Au vu des textes suivants :
– la Constitution ;
– l’ordonnance n° 58-1067 du 7 novembre 1958 modifiée portant loi organique sur le Conseil constitutionnel ;
– le code de commerce ;
– la loi n° 2005-845 du 26 juillet 2005 de sauvegarde des entreprises ;
– le règlement du 4 février 2010 sur la procédure suivie devant le Conseil constitutionnel pour les questions prioritaires de constitutionnalité ;
Au vu des pièces suivantes :
– les observations présentées pour le requérant par la SCP Baraduc Duhamel Rameix, enregistrées les 21 juillet et 5 août 2016 ;
– les observations présentées par le Premier ministre, enregistrées le 21 juillet 2016 ;
– les pièces produites et jointes au dossier ;
Après avoir entendu Me Claire Rameix-Seguin, avocat au Conseil d’État et à la Cour de cassation, pour le requérant, et M. Xavier Pottier, désigné par le Premier ministre, à l’audience publique du 20 septembre 2016 ;
Et après avoir entendu le rapporteur ;
LE CONSEIL CONSTITUTIONNEL S’EST FONDÉ SUR CE QUI SUIT :
1. L’article L. 653-5 du code de commerce, dans sa rédaction résultant de la loi du 26 juillet 2005 mentionnée ci-dessus, énumère les faits susceptibles de conduire à la condamnation pour faillite personnelle, par le juge civil ou commercial, de certains professionnels ou dirigeants de société mentionnés à l’article L. 653-1 du même code, dans le cadre de la procédure de redressement judiciaire ou de liquidation judiciaire dont ils font l’objet. Le 6° de cet article prévoit qu’est, à ce titre, susceptible de conduire à une telle condamnation, le fait d’« avoir fait disparaître des documents comptables, ne pas avoir tenu de comptabilité lorsque les textes applicables en font obligation, ou avoir tenu une comptabilité fictive, manifestement incomplète ou irrégulière au regard des dispositions applicables ».
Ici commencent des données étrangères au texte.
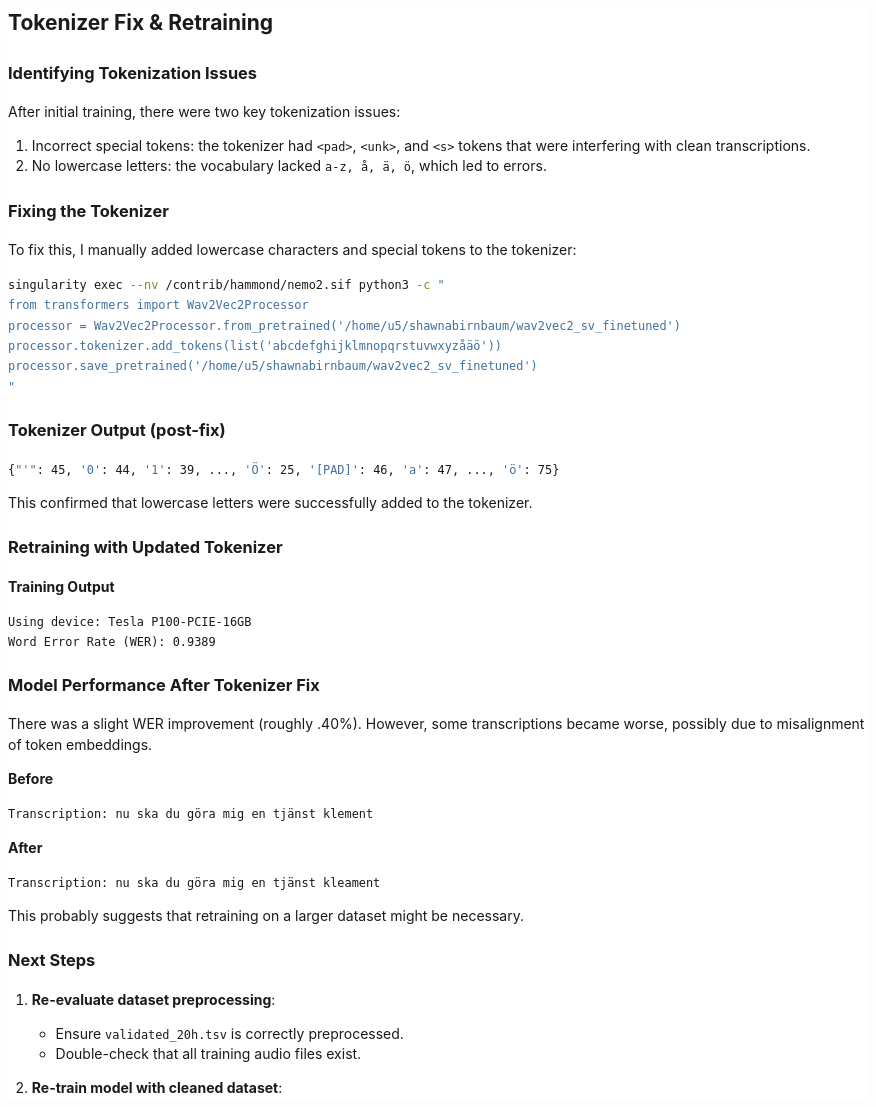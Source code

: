 ## Tokenizer Fix & Retraining
### Identifying Tokenization Issues
After initial training, there were two key tokenization issues:
1. Incorrect special tokens: the tokenizer had `<pad>`, `<unk>`, and `<s>` tokens that were interfering with clean transcriptions.
2. No lowercase letters: the vocabulary lacked `a-z, å, ä, ö`, which led to errors.
### Fixing the Tokenizer
To fix this, I manually added lowercase characters and special tokens to the tokenizer:
``` bash
singularity exec --nv /contrib/hammond/nemo2.sif python3 -c "
from transformers import Wav2Vec2Processor
processor = Wav2Vec2Processor.from_pretrained('/home/u5/shawnabirnbaum/wav2vec2_sv_finetuned')
processor.tokenizer.add_tokens(list('abcdefghijklmnopqrstuvwxyzåäö'))
processor.save_pretrained('/home/u5/shawnabirnbaum/wav2vec2_sv_finetuned')
"
```
### Tokenizer Output (post-fix)
``` bash
{"'": 45, '0': 44, '1': 39, ..., 'Ö': 25, '[PAD]': 46, 'a': 47, ..., 'ö': 75}
```
This confirmed that lowercase letters were successfully added to the tokenizer.

### Retraining with Updated Tokenizer
**Training Output**
``` vbnet
Using device: Tesla P100-PCIE-16GB
Word Error Rate (WER): 0.9389
```
### Model Performance After Tokenizer Fix
There was a slight WER improvement (roughly .40%). However, some transcriptions became worse, possibly due to misalignment of token embeddings.

**Before**
``` bash
Transcription: nu ska du göra mig en tjänst klement
```
**After**
``` bash
Transcription: nu ska du göra mig en tjänst kleament
```
This probably suggests that retraining on a larger dataset might be necessary.

### Next Steps

1.  **Re-evaluate dataset preprocessing**:
    
    -   Ensure `validated_20h.tsv` is correctly preprocessed.
    -   Double-check that all training audio files exist.
2.  **Re-train model with cleaned dataset**:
2. Selon le requérant, il résulte de cette disposition combinée avec celles des articles L. 653-8, L. 654-1, L. 654-2 et L. 654-6 du code de commerce, qu’une même personne peut être condamnée à la faillite personnelle ou à une interdiction de gérer, par le juge civil ou commercial et par le juge pénal, pour des faits identiques, liés à une comptabilité fictive, manifestement incomplète ou irrégulière. En permettant un tel cumul de poursuites et de sanctions, les dispositions contestées méconnaîtraient les principes de nécessité des délits et des peines découlant de l’article 8 de la Déclaration des droits de l’homme et du citoyen de 1789.
3. Selon l’article 8 de la Déclaration de 1789 : « La loi ne doit établir que des peines strictement et évidemment nécessaires et nul ne peut être puni qu’en vertu d’une loi établie et promulguée antérieurement au délit, et légalement appliquée ». Les principes ainsi énoncés ne concernent pas seulement les peines prononcées par les juridictions pénales mais s’étendent à toute sanction ayant le caractère d’une punition. Le principe de nécessité des délits et des peines ne fait pas obstacle à ce que les mêmes faits commis par une même personne puissent faire l’objet de poursuites différentes aux fins de sanctions de nature différente en application de corps de règles distincts. Si l’éventualité que deux procédures soient engagées peut conduire à un cumul de sanctions, le principe de proportionnalité implique qu’en tout état de cause le montant global des sanctions éventuellement prononcées ne dépasse pas le montant le plus élevé de l’une des sanctions encourues.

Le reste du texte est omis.